*TASK REQUIREMENTS:*
Across the entries below, tally every line that holds the word "catcat". Give only the tally.

*MATERIAL PROVIDED:*
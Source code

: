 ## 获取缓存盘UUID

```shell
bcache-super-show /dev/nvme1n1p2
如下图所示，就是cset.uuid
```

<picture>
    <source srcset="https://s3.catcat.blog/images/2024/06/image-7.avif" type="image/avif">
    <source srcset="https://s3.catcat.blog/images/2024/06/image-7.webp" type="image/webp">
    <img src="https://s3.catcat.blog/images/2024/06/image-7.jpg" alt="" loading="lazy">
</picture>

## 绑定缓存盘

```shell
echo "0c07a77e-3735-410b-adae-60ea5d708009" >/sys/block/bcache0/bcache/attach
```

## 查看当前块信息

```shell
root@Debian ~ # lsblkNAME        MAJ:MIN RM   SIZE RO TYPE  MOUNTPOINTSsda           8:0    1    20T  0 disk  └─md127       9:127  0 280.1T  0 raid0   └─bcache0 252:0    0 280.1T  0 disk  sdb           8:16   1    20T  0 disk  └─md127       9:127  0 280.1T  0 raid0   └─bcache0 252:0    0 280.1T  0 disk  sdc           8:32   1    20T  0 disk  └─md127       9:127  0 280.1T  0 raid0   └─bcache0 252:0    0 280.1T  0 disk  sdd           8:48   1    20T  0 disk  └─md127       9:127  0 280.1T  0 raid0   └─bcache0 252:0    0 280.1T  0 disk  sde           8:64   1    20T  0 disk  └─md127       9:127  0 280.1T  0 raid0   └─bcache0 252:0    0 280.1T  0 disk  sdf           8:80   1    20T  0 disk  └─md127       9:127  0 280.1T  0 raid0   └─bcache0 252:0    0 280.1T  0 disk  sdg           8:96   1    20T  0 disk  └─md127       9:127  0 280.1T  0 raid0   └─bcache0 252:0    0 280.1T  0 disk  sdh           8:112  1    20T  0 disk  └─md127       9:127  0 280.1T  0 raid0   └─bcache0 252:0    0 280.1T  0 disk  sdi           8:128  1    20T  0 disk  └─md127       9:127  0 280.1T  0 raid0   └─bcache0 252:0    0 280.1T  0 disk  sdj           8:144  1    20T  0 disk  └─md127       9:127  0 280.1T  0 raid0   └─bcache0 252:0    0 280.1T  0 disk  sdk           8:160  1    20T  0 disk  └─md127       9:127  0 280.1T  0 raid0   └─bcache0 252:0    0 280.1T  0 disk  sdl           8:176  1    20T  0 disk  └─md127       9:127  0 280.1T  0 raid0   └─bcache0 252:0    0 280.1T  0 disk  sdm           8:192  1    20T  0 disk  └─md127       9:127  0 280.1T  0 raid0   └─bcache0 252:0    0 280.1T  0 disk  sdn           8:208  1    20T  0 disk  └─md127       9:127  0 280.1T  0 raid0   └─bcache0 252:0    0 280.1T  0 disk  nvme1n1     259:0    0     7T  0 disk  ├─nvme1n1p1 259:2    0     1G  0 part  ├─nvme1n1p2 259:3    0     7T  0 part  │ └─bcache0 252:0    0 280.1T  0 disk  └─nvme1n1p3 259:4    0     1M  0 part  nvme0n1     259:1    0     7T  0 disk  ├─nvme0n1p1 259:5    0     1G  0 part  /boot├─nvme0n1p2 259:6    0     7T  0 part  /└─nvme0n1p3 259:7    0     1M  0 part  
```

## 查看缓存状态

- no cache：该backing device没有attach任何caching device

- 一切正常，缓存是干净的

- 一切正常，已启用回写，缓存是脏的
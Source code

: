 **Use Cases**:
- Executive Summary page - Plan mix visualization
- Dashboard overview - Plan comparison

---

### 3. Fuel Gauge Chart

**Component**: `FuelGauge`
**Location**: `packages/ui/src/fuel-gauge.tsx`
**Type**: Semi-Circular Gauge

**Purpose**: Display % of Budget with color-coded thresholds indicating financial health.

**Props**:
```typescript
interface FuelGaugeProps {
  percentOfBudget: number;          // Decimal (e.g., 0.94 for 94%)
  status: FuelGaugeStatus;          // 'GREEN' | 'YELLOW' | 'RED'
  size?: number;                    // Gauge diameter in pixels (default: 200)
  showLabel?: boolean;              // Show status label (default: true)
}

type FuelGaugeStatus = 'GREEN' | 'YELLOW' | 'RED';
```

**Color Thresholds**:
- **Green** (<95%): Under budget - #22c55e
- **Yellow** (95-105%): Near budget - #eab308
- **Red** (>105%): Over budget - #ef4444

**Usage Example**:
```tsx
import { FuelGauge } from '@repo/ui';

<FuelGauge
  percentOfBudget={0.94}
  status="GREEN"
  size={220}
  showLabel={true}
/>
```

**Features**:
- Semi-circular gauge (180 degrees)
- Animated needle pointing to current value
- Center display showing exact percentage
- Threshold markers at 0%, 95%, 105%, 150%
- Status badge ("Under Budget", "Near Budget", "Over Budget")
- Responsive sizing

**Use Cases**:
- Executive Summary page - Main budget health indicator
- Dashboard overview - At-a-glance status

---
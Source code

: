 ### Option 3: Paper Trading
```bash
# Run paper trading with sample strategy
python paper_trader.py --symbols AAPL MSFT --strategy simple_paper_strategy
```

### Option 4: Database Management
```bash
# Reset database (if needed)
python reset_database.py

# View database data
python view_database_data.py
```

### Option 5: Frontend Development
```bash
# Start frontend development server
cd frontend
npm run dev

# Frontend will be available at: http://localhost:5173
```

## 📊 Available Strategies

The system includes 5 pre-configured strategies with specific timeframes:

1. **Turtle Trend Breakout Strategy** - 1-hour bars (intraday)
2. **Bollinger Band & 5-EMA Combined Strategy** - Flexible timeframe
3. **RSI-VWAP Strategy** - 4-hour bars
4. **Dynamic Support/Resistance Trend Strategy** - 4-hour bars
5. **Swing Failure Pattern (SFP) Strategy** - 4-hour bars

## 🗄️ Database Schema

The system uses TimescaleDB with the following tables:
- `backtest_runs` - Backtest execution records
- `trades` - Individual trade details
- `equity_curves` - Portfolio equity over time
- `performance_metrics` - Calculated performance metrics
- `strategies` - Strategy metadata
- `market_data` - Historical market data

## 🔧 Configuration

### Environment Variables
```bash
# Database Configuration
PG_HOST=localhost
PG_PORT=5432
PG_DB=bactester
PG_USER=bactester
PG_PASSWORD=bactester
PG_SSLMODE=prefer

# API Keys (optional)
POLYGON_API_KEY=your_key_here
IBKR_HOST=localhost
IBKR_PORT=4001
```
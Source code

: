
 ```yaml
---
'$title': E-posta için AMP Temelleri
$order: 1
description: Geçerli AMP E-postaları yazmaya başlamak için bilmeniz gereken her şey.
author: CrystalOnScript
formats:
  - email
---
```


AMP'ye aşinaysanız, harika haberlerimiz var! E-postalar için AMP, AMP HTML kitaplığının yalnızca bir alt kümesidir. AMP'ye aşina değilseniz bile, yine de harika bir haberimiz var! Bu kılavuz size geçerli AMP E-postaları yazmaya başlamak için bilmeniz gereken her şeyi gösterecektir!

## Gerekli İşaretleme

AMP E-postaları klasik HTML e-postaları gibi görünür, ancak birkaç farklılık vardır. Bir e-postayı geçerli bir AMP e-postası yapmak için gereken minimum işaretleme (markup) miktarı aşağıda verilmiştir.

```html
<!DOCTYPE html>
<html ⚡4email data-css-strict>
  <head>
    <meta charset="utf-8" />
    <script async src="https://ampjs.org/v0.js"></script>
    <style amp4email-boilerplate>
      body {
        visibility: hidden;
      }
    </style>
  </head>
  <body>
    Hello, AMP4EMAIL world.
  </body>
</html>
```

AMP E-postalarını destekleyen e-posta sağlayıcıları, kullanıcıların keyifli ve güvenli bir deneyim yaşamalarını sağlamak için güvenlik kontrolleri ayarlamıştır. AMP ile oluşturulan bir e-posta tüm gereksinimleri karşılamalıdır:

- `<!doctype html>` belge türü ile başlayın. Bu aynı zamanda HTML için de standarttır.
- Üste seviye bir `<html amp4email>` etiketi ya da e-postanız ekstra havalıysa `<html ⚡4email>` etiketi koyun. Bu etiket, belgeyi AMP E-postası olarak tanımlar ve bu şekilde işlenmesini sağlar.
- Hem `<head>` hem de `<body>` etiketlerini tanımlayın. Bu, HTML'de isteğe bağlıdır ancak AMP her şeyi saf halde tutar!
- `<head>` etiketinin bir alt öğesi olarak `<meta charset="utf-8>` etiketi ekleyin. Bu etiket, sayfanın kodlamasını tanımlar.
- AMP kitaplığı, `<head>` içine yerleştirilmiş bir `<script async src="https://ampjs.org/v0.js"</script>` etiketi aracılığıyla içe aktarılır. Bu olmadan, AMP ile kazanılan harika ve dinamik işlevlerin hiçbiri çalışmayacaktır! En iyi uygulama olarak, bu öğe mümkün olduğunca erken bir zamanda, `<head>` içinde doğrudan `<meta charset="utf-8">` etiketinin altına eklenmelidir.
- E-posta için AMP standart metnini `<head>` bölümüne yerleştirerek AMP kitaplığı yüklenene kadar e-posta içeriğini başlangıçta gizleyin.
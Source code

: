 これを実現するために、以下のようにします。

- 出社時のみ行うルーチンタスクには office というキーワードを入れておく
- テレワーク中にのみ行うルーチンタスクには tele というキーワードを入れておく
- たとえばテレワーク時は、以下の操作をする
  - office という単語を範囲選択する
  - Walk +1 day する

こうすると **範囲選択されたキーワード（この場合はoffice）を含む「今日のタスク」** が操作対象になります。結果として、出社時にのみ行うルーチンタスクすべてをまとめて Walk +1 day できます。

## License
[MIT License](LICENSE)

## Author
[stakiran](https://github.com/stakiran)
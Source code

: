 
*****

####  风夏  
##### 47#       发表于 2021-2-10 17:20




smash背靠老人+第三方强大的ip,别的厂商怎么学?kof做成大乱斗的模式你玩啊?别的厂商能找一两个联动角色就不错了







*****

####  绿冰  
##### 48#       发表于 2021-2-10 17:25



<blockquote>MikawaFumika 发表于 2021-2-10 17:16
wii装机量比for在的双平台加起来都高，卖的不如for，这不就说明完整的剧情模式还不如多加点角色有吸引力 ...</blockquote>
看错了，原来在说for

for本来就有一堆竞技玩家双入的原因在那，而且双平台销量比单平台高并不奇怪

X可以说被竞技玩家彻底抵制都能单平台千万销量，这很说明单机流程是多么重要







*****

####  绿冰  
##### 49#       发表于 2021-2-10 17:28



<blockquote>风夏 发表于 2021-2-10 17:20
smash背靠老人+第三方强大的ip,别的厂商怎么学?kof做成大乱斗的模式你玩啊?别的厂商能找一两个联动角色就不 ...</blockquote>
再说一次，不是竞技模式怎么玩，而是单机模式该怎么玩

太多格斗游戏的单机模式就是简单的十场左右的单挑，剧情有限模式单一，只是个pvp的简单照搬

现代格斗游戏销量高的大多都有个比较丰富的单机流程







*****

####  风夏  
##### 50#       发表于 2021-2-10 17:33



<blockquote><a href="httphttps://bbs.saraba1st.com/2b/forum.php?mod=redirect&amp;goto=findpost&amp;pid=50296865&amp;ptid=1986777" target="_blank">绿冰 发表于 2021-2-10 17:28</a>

*RESPONSE AREA:*
3